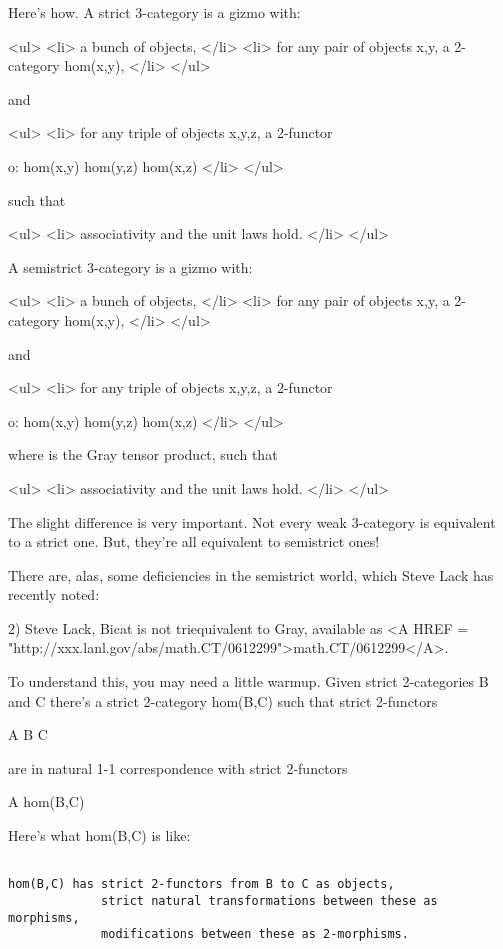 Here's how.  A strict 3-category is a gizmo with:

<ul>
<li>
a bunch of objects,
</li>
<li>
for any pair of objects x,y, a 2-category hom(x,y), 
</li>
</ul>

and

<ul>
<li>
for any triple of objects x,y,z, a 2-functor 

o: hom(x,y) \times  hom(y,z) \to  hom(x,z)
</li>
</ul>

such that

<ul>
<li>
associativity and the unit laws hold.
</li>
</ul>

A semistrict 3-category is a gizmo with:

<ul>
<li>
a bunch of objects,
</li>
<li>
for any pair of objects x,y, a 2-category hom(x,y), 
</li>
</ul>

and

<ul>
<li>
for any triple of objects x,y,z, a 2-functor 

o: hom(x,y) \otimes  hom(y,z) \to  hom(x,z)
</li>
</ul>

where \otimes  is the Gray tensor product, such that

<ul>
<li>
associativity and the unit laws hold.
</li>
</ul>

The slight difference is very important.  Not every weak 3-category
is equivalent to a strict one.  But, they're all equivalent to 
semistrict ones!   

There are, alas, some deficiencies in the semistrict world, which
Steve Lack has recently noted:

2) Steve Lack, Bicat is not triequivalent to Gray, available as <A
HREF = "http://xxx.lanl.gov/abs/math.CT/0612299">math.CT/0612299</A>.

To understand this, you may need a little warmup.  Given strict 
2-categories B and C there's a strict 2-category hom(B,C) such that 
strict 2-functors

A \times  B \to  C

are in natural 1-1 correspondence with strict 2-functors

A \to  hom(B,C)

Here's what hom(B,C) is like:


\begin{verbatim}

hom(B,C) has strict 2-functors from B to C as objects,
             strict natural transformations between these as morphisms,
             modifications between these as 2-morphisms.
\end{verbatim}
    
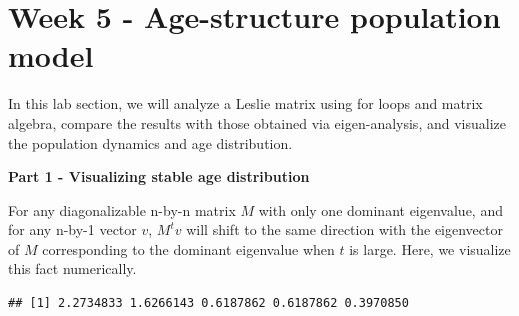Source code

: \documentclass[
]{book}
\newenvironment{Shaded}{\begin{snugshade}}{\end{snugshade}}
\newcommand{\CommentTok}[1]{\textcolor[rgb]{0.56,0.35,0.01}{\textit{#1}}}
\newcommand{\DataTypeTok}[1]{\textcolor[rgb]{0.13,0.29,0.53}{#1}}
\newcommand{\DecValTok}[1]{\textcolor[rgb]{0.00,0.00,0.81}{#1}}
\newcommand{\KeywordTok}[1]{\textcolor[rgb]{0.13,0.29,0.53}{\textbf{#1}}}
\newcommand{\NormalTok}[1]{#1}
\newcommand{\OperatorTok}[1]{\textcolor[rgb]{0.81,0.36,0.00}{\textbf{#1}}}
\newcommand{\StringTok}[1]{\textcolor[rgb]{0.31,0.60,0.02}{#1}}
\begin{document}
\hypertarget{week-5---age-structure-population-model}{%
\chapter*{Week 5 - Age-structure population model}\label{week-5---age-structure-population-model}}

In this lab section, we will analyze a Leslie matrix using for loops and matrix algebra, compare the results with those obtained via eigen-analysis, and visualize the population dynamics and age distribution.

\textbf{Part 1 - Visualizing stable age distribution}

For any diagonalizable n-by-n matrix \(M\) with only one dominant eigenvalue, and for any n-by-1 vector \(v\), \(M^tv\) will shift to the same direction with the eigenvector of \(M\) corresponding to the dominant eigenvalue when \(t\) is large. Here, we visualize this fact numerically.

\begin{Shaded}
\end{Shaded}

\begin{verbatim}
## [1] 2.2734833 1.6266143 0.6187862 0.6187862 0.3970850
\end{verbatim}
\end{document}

□ □ □ □ □

Would you filter the records and copy each line that contains the word "textbf"?

\newcommand{\KeywordTok}[1]{\textcolor[rgb]{0.13,0.29,0.53}{\textbf{#1}}}
\newcommand{\OperatorTok}[1]{\textcolor[rgb]{0.81,0.36,0.00}{\textbf{#1}}}
\textbf{Part 1 - Visualizing stable age distribution}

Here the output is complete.